===== DATA EXCERPTS =====

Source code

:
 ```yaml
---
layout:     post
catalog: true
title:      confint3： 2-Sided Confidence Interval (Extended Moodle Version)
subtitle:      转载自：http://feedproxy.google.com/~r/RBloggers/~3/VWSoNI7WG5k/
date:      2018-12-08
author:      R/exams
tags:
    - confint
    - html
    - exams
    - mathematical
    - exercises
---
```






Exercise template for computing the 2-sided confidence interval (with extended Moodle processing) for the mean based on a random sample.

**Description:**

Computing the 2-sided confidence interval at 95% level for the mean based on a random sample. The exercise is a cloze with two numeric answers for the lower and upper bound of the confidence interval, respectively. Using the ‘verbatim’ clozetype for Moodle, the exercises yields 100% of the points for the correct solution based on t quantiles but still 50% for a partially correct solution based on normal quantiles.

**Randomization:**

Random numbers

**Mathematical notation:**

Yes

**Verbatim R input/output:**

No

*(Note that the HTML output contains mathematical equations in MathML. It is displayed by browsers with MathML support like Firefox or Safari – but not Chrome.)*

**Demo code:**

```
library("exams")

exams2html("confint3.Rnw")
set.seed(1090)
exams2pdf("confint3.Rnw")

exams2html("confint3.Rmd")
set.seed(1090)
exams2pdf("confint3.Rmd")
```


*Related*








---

=====
===== DATA EXCERPTS =====

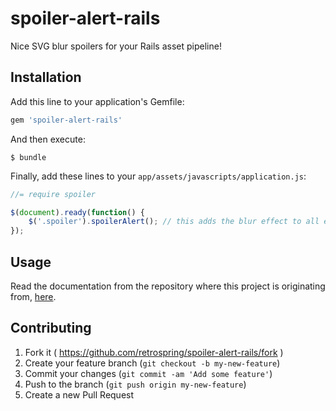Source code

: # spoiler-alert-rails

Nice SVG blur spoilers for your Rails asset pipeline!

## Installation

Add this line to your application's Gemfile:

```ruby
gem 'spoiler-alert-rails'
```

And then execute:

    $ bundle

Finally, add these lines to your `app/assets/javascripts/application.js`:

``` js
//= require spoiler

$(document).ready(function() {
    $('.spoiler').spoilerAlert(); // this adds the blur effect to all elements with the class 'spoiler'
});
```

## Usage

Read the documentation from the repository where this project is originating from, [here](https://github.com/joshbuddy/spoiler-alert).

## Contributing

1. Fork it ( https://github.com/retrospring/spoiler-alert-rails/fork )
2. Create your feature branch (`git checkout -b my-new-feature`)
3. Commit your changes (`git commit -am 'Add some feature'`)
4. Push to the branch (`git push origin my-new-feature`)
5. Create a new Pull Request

=====
===== DATA EXCERPTS =====

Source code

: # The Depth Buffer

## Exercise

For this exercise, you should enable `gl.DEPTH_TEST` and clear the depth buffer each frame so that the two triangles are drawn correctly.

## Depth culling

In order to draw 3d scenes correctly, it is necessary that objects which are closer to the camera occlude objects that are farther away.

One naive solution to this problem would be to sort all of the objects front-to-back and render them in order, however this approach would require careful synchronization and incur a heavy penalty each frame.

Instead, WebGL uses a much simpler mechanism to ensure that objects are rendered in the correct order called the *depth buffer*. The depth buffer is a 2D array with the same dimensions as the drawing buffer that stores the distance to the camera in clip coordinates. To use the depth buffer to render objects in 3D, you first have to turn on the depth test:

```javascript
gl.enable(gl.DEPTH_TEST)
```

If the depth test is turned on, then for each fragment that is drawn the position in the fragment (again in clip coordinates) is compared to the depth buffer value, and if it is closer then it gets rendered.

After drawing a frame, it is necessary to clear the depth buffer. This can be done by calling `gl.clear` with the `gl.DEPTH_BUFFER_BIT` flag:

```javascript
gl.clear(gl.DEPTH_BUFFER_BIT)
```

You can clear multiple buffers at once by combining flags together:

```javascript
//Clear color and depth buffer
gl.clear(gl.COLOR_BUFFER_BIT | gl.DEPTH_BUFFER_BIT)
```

=====

PROBLEM DETAILS: Extract from the data every line where "require" shows up.

ANSWER TO THE EXERCISE:
//= require spoiler
One naive solution to this problem would be to sort all of the objects front-to-back and render them in order, however this approach would require careful synchronization and incur a heavy penalty each frame.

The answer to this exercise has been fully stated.